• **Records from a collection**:
--------------------

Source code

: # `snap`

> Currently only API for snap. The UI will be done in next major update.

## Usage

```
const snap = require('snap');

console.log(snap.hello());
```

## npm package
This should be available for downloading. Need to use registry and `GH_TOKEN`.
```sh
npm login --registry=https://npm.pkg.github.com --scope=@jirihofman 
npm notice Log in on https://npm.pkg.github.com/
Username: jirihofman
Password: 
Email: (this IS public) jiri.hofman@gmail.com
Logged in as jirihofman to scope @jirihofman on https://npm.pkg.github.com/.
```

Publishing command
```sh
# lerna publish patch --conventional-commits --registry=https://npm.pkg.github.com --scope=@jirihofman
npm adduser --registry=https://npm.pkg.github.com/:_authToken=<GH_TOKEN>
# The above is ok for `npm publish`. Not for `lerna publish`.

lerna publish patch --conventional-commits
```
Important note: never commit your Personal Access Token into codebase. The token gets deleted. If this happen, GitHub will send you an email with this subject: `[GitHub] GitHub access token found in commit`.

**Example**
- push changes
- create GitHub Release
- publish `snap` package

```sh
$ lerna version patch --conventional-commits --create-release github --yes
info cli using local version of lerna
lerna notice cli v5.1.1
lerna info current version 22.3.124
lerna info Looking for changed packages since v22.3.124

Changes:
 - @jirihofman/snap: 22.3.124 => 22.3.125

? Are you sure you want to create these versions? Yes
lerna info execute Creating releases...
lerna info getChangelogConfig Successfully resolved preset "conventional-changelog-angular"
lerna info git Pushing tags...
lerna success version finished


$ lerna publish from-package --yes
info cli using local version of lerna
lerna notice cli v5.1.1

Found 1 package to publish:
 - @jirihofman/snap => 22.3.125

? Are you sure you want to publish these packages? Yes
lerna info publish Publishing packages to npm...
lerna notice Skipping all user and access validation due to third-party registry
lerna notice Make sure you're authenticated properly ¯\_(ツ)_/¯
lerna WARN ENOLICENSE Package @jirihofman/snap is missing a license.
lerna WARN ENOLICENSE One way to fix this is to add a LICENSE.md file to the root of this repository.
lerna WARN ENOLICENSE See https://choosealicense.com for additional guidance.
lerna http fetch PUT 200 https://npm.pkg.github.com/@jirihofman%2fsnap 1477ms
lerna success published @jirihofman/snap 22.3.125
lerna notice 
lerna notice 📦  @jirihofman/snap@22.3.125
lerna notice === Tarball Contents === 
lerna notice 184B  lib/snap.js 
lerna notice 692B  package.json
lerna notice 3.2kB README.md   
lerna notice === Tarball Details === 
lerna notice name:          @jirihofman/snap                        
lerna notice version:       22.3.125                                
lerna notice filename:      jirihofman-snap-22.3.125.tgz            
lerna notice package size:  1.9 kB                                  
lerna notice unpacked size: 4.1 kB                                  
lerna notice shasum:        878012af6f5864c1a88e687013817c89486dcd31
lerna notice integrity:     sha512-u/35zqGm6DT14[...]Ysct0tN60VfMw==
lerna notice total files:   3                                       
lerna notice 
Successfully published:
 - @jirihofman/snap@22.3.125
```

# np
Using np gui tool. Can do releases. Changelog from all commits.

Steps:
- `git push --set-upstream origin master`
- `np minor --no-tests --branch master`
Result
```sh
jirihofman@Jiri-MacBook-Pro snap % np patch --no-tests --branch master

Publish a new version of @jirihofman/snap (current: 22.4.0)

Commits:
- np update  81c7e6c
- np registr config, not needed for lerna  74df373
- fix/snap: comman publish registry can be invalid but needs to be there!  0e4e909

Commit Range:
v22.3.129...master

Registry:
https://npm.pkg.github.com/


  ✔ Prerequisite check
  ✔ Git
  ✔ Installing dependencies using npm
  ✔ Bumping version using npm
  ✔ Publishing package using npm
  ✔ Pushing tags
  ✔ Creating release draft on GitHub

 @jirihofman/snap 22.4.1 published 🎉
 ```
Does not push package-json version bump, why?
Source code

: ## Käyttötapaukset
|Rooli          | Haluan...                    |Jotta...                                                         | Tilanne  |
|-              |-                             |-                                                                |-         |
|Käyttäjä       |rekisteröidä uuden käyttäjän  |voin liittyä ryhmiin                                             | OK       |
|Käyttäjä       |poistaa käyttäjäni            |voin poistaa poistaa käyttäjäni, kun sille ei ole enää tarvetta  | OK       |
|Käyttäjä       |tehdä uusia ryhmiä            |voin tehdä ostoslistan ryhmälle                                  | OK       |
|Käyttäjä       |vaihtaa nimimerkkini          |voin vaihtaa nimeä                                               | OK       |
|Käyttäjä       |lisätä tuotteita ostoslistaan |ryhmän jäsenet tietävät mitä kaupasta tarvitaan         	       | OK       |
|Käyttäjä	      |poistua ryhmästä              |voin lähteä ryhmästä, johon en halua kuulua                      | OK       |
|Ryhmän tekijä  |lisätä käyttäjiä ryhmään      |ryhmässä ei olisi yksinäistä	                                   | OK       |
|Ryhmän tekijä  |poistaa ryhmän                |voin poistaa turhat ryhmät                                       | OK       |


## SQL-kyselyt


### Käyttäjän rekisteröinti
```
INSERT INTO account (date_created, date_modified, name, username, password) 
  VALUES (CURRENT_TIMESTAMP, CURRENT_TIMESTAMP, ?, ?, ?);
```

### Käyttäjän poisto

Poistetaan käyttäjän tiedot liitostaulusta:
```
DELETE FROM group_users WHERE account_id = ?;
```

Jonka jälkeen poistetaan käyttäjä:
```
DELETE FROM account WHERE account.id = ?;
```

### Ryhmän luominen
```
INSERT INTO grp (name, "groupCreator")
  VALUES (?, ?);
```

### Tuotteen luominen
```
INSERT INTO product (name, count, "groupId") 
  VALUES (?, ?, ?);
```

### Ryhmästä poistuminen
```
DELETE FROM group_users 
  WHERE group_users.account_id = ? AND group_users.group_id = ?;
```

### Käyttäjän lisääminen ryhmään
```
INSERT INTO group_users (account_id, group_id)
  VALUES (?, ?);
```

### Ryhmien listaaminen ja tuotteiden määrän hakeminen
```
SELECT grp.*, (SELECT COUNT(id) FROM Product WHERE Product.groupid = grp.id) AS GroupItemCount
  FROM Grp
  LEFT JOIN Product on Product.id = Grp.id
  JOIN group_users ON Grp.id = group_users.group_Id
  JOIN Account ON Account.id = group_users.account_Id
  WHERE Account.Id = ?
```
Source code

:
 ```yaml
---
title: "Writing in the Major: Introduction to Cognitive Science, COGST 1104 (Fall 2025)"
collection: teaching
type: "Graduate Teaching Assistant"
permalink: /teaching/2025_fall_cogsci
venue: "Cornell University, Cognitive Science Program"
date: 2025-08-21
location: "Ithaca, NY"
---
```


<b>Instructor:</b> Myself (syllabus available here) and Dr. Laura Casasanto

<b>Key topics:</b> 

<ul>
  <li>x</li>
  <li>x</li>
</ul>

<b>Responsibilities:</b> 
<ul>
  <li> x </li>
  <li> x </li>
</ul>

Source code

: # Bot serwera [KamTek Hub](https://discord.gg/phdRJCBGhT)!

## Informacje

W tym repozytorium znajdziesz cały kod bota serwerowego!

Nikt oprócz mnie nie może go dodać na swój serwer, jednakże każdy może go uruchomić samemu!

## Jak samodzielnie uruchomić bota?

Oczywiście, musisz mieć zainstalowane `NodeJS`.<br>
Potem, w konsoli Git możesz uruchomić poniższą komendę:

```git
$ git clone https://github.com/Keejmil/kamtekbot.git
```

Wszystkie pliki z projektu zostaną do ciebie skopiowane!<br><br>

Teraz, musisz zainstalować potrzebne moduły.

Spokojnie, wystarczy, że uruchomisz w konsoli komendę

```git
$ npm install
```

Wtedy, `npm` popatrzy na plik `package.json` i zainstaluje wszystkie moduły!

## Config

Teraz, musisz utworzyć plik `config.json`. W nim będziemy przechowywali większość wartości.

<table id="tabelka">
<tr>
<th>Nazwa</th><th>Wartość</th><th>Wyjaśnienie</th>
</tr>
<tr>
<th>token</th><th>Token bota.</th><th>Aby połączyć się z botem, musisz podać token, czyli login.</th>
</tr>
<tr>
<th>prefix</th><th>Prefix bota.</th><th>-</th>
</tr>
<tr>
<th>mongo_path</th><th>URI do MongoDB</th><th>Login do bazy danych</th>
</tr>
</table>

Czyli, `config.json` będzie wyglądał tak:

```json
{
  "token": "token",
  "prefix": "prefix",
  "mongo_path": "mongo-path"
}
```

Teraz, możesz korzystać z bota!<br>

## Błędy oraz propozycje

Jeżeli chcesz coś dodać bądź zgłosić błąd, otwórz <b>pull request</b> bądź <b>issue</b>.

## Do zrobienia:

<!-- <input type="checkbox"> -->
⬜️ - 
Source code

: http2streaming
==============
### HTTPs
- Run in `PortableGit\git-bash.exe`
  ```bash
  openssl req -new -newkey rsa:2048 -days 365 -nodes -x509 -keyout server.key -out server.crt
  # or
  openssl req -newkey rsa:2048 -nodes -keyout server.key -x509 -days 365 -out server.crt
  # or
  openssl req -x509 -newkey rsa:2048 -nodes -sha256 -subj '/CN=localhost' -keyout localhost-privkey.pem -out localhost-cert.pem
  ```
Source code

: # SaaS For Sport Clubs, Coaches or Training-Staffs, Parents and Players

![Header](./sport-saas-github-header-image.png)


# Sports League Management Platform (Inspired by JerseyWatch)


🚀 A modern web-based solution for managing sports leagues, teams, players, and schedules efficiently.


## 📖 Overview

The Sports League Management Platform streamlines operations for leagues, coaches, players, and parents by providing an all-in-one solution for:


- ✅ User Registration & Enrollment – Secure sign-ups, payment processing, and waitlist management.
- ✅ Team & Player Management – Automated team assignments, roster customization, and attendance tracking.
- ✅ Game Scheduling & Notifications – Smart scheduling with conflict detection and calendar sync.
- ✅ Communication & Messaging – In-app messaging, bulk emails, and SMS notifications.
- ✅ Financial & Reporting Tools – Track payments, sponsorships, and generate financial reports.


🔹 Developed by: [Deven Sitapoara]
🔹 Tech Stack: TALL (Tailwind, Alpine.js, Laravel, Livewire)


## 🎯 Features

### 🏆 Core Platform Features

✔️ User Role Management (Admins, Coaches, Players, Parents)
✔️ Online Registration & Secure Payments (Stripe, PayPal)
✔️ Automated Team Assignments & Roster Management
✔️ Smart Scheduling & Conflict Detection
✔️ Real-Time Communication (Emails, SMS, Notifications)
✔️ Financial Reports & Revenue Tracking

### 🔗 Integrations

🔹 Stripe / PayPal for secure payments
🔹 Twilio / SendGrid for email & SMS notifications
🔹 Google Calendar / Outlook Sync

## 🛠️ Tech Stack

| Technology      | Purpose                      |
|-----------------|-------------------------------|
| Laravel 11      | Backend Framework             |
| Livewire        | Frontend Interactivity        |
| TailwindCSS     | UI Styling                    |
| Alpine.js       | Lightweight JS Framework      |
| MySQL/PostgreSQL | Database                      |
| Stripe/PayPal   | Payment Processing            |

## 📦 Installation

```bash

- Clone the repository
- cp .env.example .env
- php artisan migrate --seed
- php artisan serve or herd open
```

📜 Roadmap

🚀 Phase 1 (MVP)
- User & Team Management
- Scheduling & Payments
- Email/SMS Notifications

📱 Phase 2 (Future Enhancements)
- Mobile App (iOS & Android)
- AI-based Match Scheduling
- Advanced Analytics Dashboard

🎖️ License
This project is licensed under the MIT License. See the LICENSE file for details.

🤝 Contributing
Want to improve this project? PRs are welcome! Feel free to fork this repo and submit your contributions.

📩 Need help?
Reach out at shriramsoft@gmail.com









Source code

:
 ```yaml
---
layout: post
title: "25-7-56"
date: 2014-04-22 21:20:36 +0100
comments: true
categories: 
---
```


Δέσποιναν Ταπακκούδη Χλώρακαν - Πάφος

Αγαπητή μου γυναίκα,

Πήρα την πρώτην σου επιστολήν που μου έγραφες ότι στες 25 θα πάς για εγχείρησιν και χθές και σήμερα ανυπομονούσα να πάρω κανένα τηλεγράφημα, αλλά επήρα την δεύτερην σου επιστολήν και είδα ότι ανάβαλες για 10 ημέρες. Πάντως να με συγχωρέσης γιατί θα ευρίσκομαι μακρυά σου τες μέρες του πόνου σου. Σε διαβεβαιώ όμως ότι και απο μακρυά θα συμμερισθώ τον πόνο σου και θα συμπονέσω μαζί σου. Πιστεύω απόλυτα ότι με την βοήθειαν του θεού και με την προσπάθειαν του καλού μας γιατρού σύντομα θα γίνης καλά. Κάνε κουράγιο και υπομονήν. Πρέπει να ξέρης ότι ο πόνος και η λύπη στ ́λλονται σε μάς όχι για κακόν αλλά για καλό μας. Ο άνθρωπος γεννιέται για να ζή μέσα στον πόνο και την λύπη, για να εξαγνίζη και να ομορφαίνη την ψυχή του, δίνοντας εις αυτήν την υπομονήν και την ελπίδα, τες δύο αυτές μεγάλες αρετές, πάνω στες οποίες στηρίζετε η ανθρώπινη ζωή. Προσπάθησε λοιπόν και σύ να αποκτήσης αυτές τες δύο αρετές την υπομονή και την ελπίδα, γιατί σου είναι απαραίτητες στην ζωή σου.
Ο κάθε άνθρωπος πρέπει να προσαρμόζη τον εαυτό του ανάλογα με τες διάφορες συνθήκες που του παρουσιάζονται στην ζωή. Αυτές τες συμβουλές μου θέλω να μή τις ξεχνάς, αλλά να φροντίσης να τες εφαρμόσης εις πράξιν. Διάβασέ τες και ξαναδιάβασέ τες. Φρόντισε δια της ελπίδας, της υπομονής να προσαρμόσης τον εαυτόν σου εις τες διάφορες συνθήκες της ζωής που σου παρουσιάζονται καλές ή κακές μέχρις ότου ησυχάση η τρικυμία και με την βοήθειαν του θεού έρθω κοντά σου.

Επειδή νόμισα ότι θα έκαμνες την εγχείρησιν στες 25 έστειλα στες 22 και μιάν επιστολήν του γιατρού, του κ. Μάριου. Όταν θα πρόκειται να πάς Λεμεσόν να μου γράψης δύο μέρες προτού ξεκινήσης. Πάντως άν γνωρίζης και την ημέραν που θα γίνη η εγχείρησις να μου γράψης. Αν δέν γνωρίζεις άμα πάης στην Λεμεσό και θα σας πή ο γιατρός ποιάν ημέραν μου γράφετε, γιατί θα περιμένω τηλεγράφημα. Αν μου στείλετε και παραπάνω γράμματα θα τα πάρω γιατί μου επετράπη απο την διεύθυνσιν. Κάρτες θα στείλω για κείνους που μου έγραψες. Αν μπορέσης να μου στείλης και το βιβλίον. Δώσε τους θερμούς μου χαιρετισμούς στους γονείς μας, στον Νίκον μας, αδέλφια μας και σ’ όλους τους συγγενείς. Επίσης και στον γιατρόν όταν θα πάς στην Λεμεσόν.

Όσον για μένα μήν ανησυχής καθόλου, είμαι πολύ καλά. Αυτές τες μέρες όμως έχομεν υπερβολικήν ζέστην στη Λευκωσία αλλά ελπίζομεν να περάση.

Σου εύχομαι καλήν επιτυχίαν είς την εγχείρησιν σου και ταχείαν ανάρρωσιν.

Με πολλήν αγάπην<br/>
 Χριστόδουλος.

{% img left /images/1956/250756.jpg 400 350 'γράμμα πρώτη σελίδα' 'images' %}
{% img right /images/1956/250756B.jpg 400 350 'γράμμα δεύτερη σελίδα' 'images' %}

--------------------

• **Description of the task**:
Among the records, count every line where "tekijä" appears. Reply with the total alone.

• **Answer to the exercise**:
2